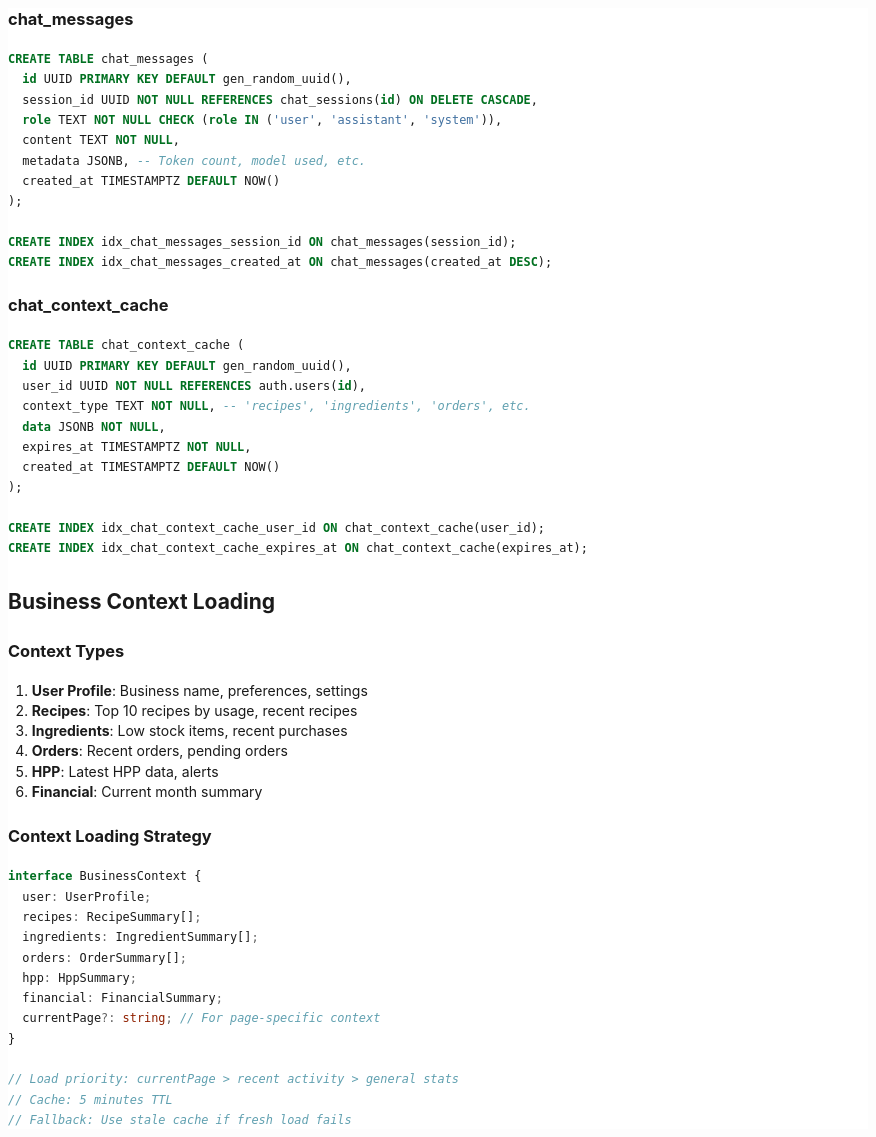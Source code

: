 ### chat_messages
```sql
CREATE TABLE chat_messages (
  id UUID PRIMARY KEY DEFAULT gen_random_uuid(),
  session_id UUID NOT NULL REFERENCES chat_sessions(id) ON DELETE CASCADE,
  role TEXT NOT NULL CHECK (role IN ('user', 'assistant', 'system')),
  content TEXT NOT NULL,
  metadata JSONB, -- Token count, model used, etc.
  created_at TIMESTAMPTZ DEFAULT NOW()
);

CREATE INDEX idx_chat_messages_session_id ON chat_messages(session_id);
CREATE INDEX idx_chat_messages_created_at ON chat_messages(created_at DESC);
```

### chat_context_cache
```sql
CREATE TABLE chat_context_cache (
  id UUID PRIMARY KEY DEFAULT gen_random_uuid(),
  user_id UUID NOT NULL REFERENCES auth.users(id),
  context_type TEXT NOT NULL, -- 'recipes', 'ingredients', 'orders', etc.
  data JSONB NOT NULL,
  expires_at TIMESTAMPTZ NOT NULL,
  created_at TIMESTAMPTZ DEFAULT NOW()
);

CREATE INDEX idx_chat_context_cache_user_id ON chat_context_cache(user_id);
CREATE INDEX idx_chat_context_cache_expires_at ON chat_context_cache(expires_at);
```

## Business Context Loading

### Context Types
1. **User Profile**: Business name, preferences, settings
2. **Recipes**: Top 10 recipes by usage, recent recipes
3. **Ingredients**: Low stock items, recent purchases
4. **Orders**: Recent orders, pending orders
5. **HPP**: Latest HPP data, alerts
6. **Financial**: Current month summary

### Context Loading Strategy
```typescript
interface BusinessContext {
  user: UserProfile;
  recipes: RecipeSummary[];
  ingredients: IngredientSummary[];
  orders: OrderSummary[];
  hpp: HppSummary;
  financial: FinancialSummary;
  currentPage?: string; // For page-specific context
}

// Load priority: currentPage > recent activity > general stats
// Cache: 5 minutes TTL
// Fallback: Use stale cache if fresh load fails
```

============

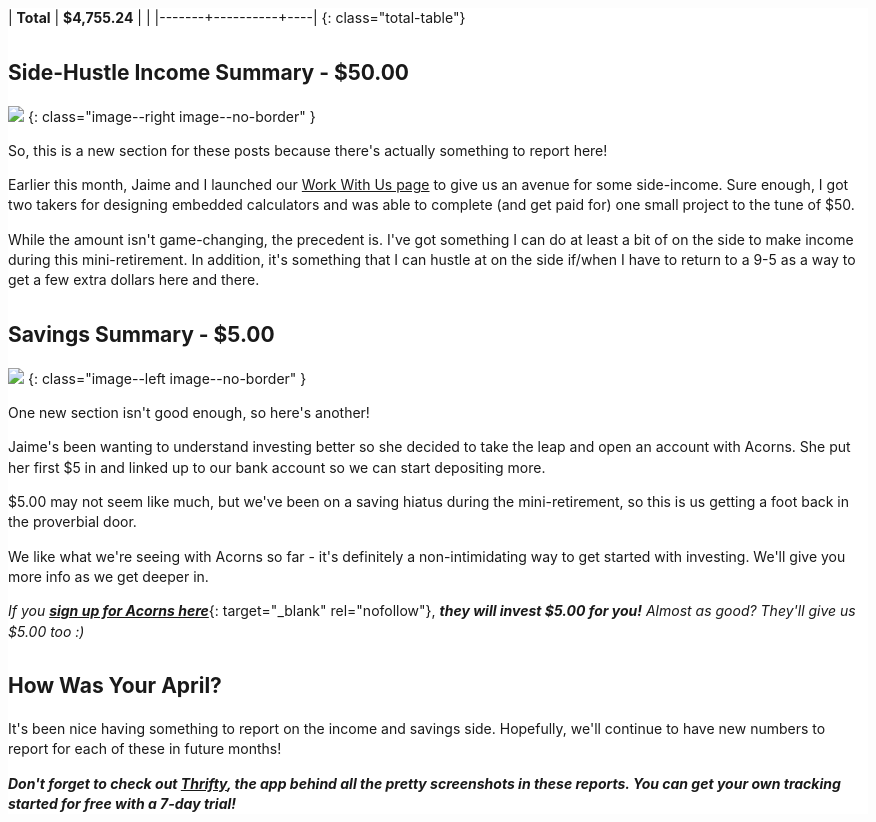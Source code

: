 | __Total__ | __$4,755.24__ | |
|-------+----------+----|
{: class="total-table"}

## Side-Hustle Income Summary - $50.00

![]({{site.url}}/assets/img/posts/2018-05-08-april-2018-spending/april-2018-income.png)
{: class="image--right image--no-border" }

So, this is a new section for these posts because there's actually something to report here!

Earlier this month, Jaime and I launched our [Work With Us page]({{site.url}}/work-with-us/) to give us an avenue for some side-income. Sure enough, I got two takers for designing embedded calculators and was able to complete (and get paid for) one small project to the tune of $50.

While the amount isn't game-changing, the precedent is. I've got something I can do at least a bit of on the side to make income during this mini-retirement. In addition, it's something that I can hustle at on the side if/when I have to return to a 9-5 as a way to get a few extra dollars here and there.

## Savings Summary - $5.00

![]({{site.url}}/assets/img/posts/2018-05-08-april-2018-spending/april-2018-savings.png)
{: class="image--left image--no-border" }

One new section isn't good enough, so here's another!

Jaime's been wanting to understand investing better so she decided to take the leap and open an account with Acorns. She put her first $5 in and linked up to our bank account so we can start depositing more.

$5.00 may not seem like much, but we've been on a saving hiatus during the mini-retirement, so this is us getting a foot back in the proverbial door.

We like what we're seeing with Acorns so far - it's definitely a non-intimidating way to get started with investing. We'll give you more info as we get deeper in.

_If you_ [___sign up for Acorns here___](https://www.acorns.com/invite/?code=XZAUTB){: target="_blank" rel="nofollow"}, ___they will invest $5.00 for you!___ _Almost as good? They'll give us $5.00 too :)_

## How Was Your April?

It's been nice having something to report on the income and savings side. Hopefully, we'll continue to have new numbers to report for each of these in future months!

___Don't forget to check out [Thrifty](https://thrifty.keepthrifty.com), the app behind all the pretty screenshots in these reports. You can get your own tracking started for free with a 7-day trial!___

============

*WHAT TO PRODUCE*: Each line in the entries above, starting at the line with "Jaime's been wanting" and ending at the line with "a 7-day trial!___", is to be printed exactly, and only those lines.

*EXERCISE SOLUTION*:
Jaime's been wanting to understand investing better so she decided to take the leap and open an account with Acorns. She put her first $5 in and linked up to our bank account so we can start depositing more.

$5.00 may not seem like much, but we've been on a saving hiatus during the mini-retirement, so this is us getting a foot back in the proverbial door.

We like what we're seeing with Acorns so far - it's definitely a non-intimidating way to get started with investing. We'll give you more info as we get deeper in.

_If you_ [___sign up for Acorns here___](https://www.acorns.com/invite/?code=XZAUTB){: target="_blank" rel="nofollow"}, ___they will invest $5.00 for you!___ _Almost as good? They'll give us $5.00 too :)_

## How Was Your April?

It's been nice having something to report on the income and savings side. Hopefully, we'll continue to have new numbers to report for each of these in future months!

___Don't forget to check out [Thrifty](https://thrifty.keepthrifty.com), the app behind all the pretty screenshots in these reports. You can get your own tracking started for free with a 7-day trial!___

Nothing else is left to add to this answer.